EXERCISE PROMPT: Copy all entries exactly, and wherever an entry holds a picture, leave that picture out.

RAW DATA:
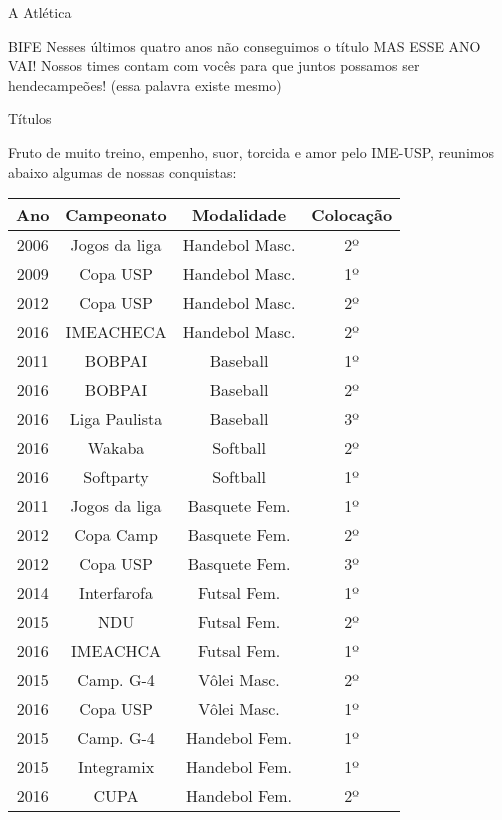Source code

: \begin{secao}{A Atlética}
\begin{subsecao}{BIFE}
Nesses últimos quatro anos não conseguimos o título MAS ESSE ANO VAI! Nossos
times contam com vocês para que juntos possamos ser hendecampeões! (essa
palavra existe mesmo)

\end{subsecao}
\begin{subsecao}{Títulos}

Fruto de muito treino, empenho, suor, torcida e amor pelo IME-USP, reunimos
abaixo algumas de nossas conquistas:

\begin{center}
  \begin{tabular}{c|c|c|c}
    Ano & Campeonato & Modalidade & Colocação\\
    \hline
    2006 & Jogos da liga  & Handebol Masc.  & 2º\\
    2009 & Copa USP       & Handebol Masc.  & 1º\\
    2012 & Copa USP       & Handebol Masc.  & 2º\\
    2016 & IMEACHECA      & Handebol Masc.  & 2º\\
    2011 & BOBPAI         & Baseball        & 1º\\
    2016 & BOBPAI         & Baseball        & 2º\\
    2016 & Liga Paulista  & Baseball        & 3º\\
    2016 & Wakaba         & Softball        & 2º\\
    2016 & Softparty      & Softball        & 1º\\
    2011 & Jogos da liga  & Basquete Fem.   & 1º\\
    2012 & Copa Camp      & Basquete Fem.   & 2º\\
    2012 & Copa USP       & Basquete Fem.   & 3º\\
    2014 & Interfarofa    & Futsal Fem.     & 1º\\
    2015 & NDU            & Futsal Fem.     & 2º\\
    2016 & IMEACHCA       & Futsal Fem.     & 1º\\
    2015 & Camp. G-4      & Vôlei Masc.     & 2º\\
    2016 & Copa USP       & Vôlei Masc.     & 1º\\
    2015 & Camp. G-4      & Handebol Fem.   & 1º\\
    2015 & Integramix     & Handebol Fem.   & 1º\\
    2016 & CUPA           & Handebol Fem.   & 2º\\

\end{tabular}
\end{center}
\end{subsecao}
\end{secao}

RESULT OF THE TASK:
Source code

: \begin{secao}{A Atlética}
\begin{subsecao}{BIFE}
Nesses últimos quatro anos não conseguimos o título MAS ESSE ANO VAI! Nossos
times contam com vocês para que juntos possamos ser hendecampeões! (essa
palavra existe mesmo)

\end{subsecao}
\begin{subsecao}{Títulos}

Fruto de muito treino, empenho, suor, torcida e amor pelo IME-USP, reunimos
abaixo algumas de nossas conquistas:

\begin{center}
  \begin{tabular}{c|c|c|c}
    Ano & Campeonato & Modalidade & Colocação\\
    \hline
    2006 & Jogos da liga  & Handebol Masc.  & 2º\\
    2009 & Copa USP       & Handebol Masc.  & 1º\\
    2012 & Copa USP       & Handebol Masc.  & 2º\\
    2016 & IMEACHECA      & Handebol Masc.  & 2º\\
    2011 & BOBPAI         & Baseball        & 1º\\
    2016 & BOBPAI         & Baseball        & 2º\\
    2016 & Liga Paulista  & Baseball        & 3º\\
    2016 & Wakaba         & Softball        & 2º\\
    2016 & Softparty      & Softball        & 1º\\
    2011 & Jogos da liga  & Basquete Fem.   & 1º\\
    2012 & Copa Camp      & Basquete Fem.   & 2º\\
    2012 & Copa USP       & Basquete Fem.   & 3º\\
    2014 & Interfarofa    & Futsal Fem.     & 1º\\
    2015 & NDU            & Futsal Fem.     & 2º\\
    2016 & IMEACHCA       & Futsal Fem.     & 1º\\
    2015 & Camp. G-4      & Vôlei Masc.     & 2º\\
    2016 & Copa USP       & Vôlei Masc.     & 1º\\
    2015 & Camp. G-4      & Handebol Fem.   & 1º\\
    2015 & Integramix     & Handebol Fem.   & 1º\\
    2016 & CUPA           & Handebol Fem.   & 2º\\

\end{tabular}
\end{center}
\end{subsecao}
\end{secao}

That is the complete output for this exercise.